Business

Will the SEZ law boost exports?

Today many question the need for Special Economic Zones (ZEE) in the country; his point: all of India should be treated as SEZ and this divisive factor should be removed.

Units in SEZs enjoy a tax holiday for their first five years and a 50 percent exemption for the next five years. All imports to the SEZs are duty free. If one is more critical, one may wonder why create a special class of units that divides producers and consumers. India today has a growing domestic market that deserves the same political emphasis.

However, continuing to give aid to SEZs, the government “in a bid to increase investment flows into these zones and make India a manufacturing hub” announced the long-awaited SEZ Act 2005 and the rules of SEZ of 2006. new The rules of the special economic zones, among other things, provide for a drastic simplification of procedures and the authorization of a single window in matters related to the central and state governments.

The government expects an investment of Rs 100 000 crore in the next three years with employment potential of more than 5 lakh of new SEZs, in addition to indirect employment during the construction period of the SEZs.

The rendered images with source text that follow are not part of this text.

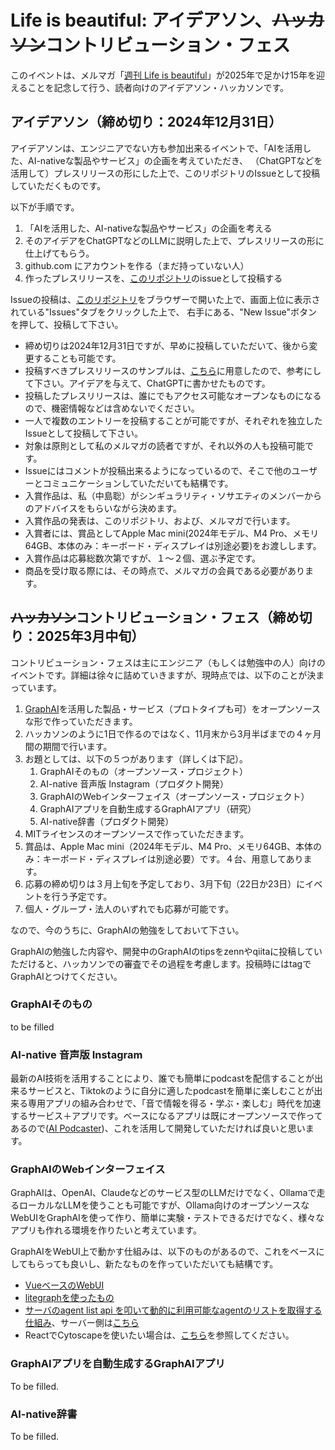 # Life is beautiful: アイデアソン、~~ハッカソン~~コントリビューション・フェス

このイベントは、メルマガ「[週刊 Life is beautiful](https://www.mag2.com/m/0001323030)」が2025年で足かけ15年を迎えることを記念して行う、読者向けのアイデアソン・ハッカソンです。

## アイデアソン（締め切り：2024年12月31日）

アイデアソンは、エンジニアでない方も参加出来るイベントで、「AIを活用した、AI-nativeな製品やサービス」の企画を考えていただき、
（ChatGPTなどを活用して）プレスリリースの形にした上で、このリポジトリのIssueとして投稿していただくものです。

以下が手順です。

1. 「AIを活用した、AI-nativeな製品やサービス」の企画を考える
2. そのアイデアをChatGPTなどのLLMに説明した上で、プレスリリースの形に仕上げてもらう。
3. github.com にアカウントを作る（まだ持っていない人）
4. 作ったプレスリリースを、[このリポジトリ](https://github.com/snakajima/life-is-beautiful)のissueとして投稿する

Issueの投稿は、[このリポジトリ](https://github.com/snakajima/life-is-beautiful)をブラウザーで開いた上で、画面上位に表示されている"Issues"タブをクリックした上で、
右手にある、"New Issue"ボタンを押して、投稿して下さい。

- 締め切りは2024年12月31日ですが、早めに投稿していただいて、後から変更することも可能です。
- 投稿すべきプレスリリースのサンプルは、[こちら](https://github.com/snakajima/life-is-beautiful/issues/1)に用意したので、参考にして下さい。アイデアを与えて、ChatGPTに書かせたものです。
- 投稿したプレスリリースは、誰にでもアクセス可能なオープンなものになるので、機密情報などは含めないでください。
- 一人で複数のエントリーを投稿することが可能ですが、それぞれを独立したIssueとして投稿して下さい。
- 対象は原則として私のメルマガの読者ですが、それ以外の人も投稿可能です。
- Issueにはコメントが投稿出来るようになっているので、そこで他のユーザーとコミュニケーションしていただいても結構です。
- 入賞作品は、私（中島聡）がシンギュラリティ・ソサエティのメンバーからのアドバイスをもらいながら決めます。
- 入賞作品の発表は、このリポジトリ、および、メルマガで行います。
- 入賞者には、賞品としてApple Mac mini(2024年モデル、M4 Pro、メモリ64GB、本体のみ：キーボード・ディスプレイは別途必要)をお渡しします。
- 入賞作品は応募総数次第ですが、１〜２個、選ぶ予定です。
- 商品を受け取る際には、その時点で、メルマガの会員である必要があります。

## ~~ハッカソン~~コントリビューション・フェス（締め切り：2025年3月中旬）

コントリビューション・フェスは主にエンジニア（もしくは勉強中の人）向けのイベントです。詳細は徐々に詰めていきますが、現時点では、以下のことが決まっています。

1. [GraphAI](https://github.com/receptron/graphai)を活用した製品・サービス（プロトタイプも可）をオープンソースな形で作っていただきます。
2. ハッカソンのように1日で作るのではなく、11月末から3月半ばまでの４ヶ月間の期間で行います。
3. お題としては、以下の５つがあります（詳しくは下記）。
   1. GraphAIそのもの（オープンソース・プロジェクト）
   2. AI-native 音声版 Instagram（プロダクト開発）
   3. GraphAIのWebインターフェイス（オープンソース・プロジェクト）
   4. GraphAIアプリを自動生成するGraphAIアプリ（研究）
   5. AI-native辞書（プロダクト開発）
5. MITライセンスのオープンソースで作っていただきます。
6. 賞品は、Apple Mac mini（2024年モデル、M4 Pro、メモリ64GB、本体のみ：キーボード・ディスプレイは別途必要）です。４台、用意してあります。
7. 応募の締め切りは３月上旬を予定しており、3月下旬（22日か23日）にイベントを行う予定です。
8. 個人・グループ・法人のいずれでも応募が可能です。

なので、今のうちに、GraphAIの勉強をしておいて下さい。

GraphAIの勉強した内容や、開発中のGraphAIのtipsをzennやqiitaに投稿していただけると、ハッカソンでの審査でその過程を考慮します。投稿時にはtagでGraphAIとつけてください。

### GraphAIそのもの

to be filled

### AI-native 音声版 Instagram

最新のAI技術を活用することにより、誰でも簡単にpodcastを配信することが出来るサービスと、Tiktokのように自分に適したpodcastを簡単に楽しむことが出来る専用アプリの組み合わせで、「音で情報を得る・学ぶ・楽しむ」時代を加速するサービス＋アプリです。ベースになるアプリは既にオープンソースで作ってあるので([AI Podcaster](https://github.com/snakajima/ai-podcaster))、これを活用して開発していただければ良いと思います。

### GraphAIのWebインターフェイス

GraphAIは、OpenAI、Claudeなどのサービス型のLLMだけでなく、Ollamaで走るローカルなLLMを使うことも可能ですが、Ollama向けのオープンソースなWebUIをGraphAIを使って作り、簡単に実験・テストできるだけでなく、様々なアプリも作れる環境を作りたいと考えています。

GraphAIをWebUI上で動かす仕組みは、以下のものがあるので、これをベースにしてもらっても良いし、新たなものを作っていただいても結構です。
- [VueベースのWebUI](https://github.com/receptron/graphai-demo-web)
- [litegraphを使ったもの](https://github.com/receptron/graphai-litegraph)
- [サーバのagent list api を叩いて動的に利用可能なagentのリストを取得する仕組み](https://github.com/receptron/graphai-playground)、サーバー側は[こちら](https://github.com/receptron/graphai-agent-server)
- ReactでCytoscapeを使いたい場合は、[こちら](https://github.com/receptron/graphai-utils/tree/main/packages/react-cytoscape)を参照してください。 
### GraphAIアプリを自動生成するGraphAIアプリ

To be filled.

### AI-native辞書

To be filled.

Strong investments are also expected in sectors such as information technology, biotechnology, textiles, the pharmaceutical industry, petrochemicals and automotive components.

Special economic zone rules, in addition to single window authorization, provide for income tax exemptions, bank guarantees not required, contract manufacturing for foreign companies allowed, provisions for establishing special economic zones for various products , specific products and service sectors.

The minimum land area to establish a multi-product SEZ is 1,000 hectares and for service sector SEZs the minimum area is 100 hectares or more. For sectors where India has a competitive advantage such as gems and jewelry, information technology, biotechnology, SEZ can be established in an area of ​​10 hectares or more. For all other sectors, the area must be at least 100 hectares.

The area requirement for multi-commodity SEZs has been relaxed to 200 hectares and for sector-specific SEZs to 50 hectares, for certain North East states, Himachal Pradesh, Uttaranchal, Sikkim, Jammu & Kashmir, Goa and the territories of the Union, taking into account the difficulty in finding large tracts of contiguous land in such States/Union Territories.

The rules provide for the creation of overseas banking units (OBUs) that will be exempt from income tax on SEZ lines and non-resident Indian deposits in these banks would not attract source tax deduction on interest payments. There would be no relaxation in labor laws, but for customs tax purposes, the zones would be treated as foreign territory.

The initial industry response to the SEZ Act is enthusiastic, and companies such as Reliance Industries, Reliance Energy, Nokia, Wipro, Ranbax and have already received approvals to establish such zones in several states. In addition, foreign companies have also shown interest. The new rules will be applicable to the seven operational ZEEs.

Official figures suggest that exports from the Special Economic Zones during 2004-05 were in the order of US$4 billion, which represents an annual growth of more than 36%. During April-December 2005, exports from SEZs were around US$3.5 billion. Currently, 948 units are in operation in SEZs, providing employment for more than 1 lakh people. .

With no restrictions on the number of zones a single developer can establish, many large multi-product SEZ projects are expected to spring up in the country, leading to increased exports and higher FDI flows. On the contrary, however, there is no flexibility in rigid labor laws and we can only wait to measure the scale of success.